**TO DO**:
From the material beneath, pull every line with the word "space".

**RAW DATA**:
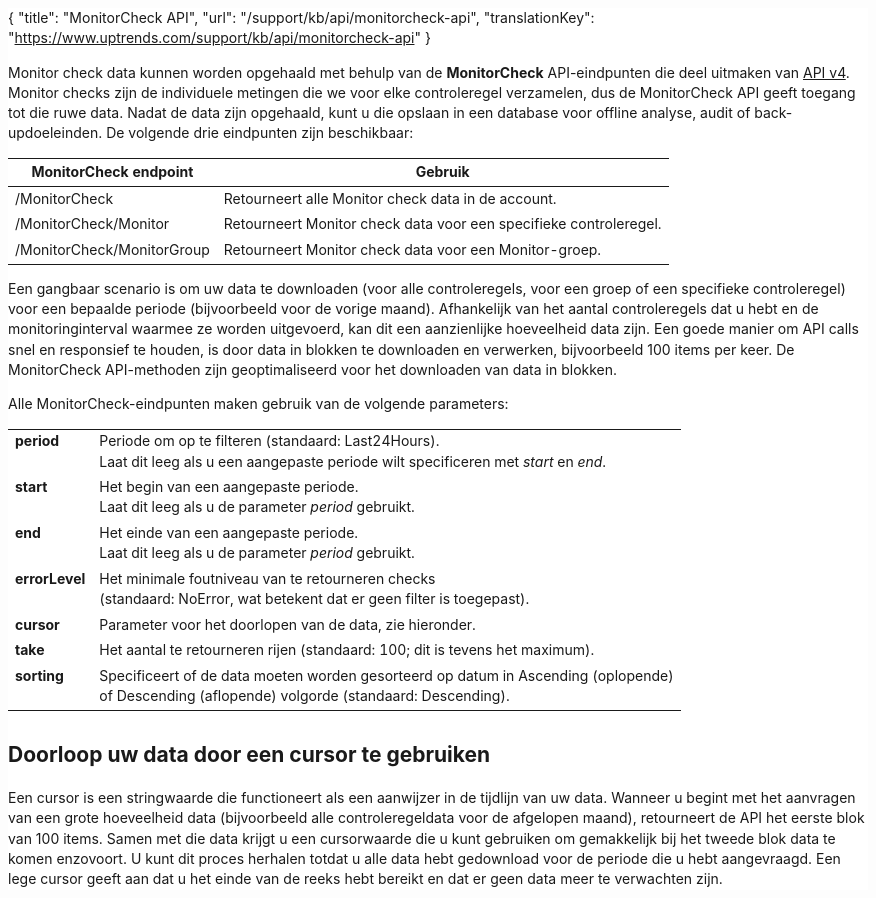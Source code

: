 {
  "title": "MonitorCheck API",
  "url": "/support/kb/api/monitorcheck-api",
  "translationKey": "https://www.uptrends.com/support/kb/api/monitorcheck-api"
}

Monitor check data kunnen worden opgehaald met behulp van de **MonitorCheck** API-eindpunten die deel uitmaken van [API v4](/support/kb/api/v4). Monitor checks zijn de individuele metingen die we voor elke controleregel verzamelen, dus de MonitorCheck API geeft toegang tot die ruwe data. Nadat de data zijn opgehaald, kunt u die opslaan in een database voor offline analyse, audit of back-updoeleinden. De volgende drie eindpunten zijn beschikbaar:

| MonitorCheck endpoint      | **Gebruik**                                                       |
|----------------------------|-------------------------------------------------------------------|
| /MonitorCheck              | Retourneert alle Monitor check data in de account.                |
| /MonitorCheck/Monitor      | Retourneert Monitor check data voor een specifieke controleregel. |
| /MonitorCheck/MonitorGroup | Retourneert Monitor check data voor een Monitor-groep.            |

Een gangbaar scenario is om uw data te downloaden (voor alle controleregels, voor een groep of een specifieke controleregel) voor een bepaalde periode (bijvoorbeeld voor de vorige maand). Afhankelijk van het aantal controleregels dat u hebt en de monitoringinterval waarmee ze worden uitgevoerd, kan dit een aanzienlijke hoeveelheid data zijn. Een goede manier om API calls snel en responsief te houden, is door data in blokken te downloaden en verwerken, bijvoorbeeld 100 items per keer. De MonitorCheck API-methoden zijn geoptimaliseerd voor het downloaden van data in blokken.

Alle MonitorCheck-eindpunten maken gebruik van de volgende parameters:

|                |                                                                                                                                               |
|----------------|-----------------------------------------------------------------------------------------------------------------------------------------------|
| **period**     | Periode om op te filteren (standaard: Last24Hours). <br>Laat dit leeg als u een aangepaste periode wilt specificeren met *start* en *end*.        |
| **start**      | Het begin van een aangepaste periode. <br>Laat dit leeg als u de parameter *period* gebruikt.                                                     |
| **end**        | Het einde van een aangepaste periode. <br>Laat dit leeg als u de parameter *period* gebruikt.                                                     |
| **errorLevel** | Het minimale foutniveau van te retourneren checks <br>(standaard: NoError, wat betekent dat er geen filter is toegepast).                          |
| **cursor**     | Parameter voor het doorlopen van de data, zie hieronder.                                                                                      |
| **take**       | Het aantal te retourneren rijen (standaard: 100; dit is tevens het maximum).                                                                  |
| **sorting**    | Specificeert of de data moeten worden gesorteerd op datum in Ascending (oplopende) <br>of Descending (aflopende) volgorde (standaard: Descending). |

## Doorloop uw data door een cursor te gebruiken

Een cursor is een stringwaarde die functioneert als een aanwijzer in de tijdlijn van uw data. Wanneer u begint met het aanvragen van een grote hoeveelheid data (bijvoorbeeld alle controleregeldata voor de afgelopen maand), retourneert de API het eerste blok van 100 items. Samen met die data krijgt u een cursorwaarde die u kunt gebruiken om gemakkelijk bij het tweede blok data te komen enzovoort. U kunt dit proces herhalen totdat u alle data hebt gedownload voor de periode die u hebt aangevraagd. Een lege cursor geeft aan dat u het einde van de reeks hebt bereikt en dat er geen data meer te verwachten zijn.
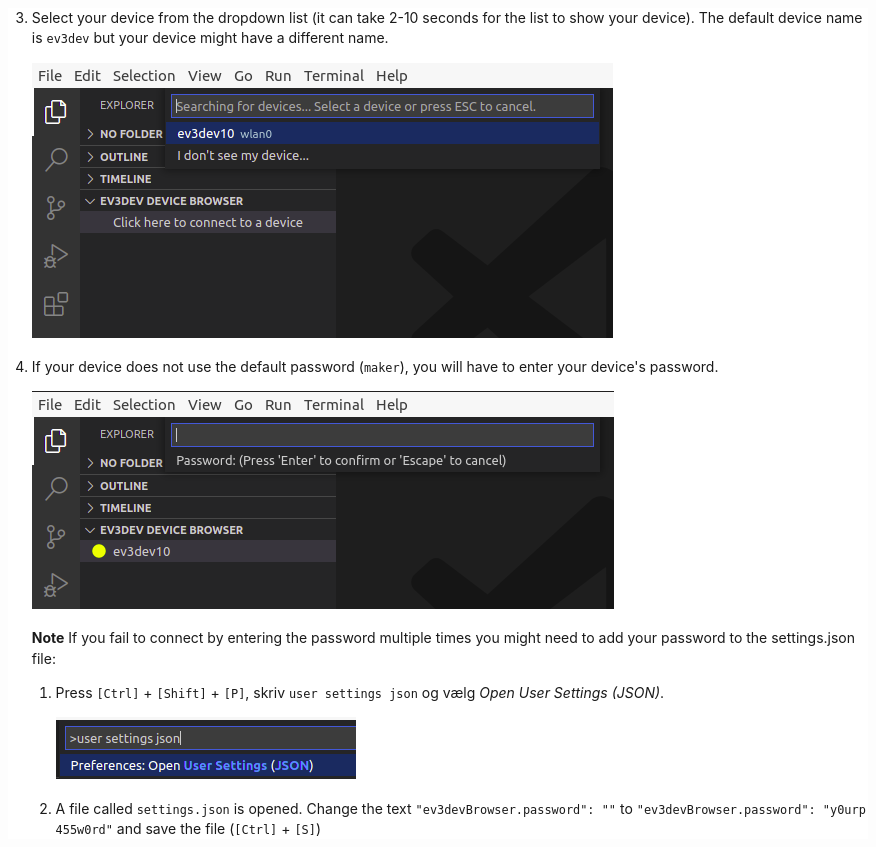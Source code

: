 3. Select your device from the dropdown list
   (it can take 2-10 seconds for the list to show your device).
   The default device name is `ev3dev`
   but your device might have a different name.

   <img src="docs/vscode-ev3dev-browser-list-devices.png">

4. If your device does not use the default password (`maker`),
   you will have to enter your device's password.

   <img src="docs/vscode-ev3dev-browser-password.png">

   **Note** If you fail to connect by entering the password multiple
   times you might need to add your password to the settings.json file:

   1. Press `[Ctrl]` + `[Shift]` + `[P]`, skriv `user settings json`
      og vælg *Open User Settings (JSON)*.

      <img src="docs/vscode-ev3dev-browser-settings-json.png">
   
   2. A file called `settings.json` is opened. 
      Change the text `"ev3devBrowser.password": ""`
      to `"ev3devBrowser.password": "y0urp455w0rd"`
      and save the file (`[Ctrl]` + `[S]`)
* * *
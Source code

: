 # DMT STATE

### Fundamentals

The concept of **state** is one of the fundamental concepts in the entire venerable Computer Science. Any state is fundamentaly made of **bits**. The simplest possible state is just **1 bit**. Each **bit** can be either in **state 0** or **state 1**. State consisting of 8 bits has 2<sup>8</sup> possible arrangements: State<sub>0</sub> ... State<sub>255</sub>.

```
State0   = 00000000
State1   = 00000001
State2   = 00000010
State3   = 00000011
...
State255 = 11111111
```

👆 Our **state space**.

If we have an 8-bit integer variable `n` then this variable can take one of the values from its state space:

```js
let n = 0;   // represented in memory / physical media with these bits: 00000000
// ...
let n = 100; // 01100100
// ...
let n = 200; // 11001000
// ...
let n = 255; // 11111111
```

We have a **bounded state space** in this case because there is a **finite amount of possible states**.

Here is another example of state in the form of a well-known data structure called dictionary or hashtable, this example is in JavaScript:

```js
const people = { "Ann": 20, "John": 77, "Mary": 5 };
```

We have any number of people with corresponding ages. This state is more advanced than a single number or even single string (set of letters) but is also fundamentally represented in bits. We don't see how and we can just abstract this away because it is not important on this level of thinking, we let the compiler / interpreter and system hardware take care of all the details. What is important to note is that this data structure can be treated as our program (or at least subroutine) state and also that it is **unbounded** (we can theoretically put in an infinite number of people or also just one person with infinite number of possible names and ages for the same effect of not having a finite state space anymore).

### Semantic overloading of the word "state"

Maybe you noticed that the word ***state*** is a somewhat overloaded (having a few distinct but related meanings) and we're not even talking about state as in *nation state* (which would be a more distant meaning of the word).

**RESULT BELOW**:
👆 Our **state space**.
If we have an 8-bit integer variable `n` then this variable can take one of the values from its state space:
We have a **bounded state space** in this case because there is a **finite amount of possible states**.
We have any number of people with corresponding ages. This state is more advanced than a single number or even single string (set of letters) but is also fundamentally represented in bits. We don't see how and we can just abstract this away because it is not important on this level of thinking, we let the compiler / interpreter and system hardware take care of all the details. What is important to note is that this data structure can be treated as our program (or at least subroutine) state and also that it is **unbounded** (we can theoretically put in an infinite number of people or also just one person with infinite number of possible names and ages for the same effect of not having a finite state space anymore).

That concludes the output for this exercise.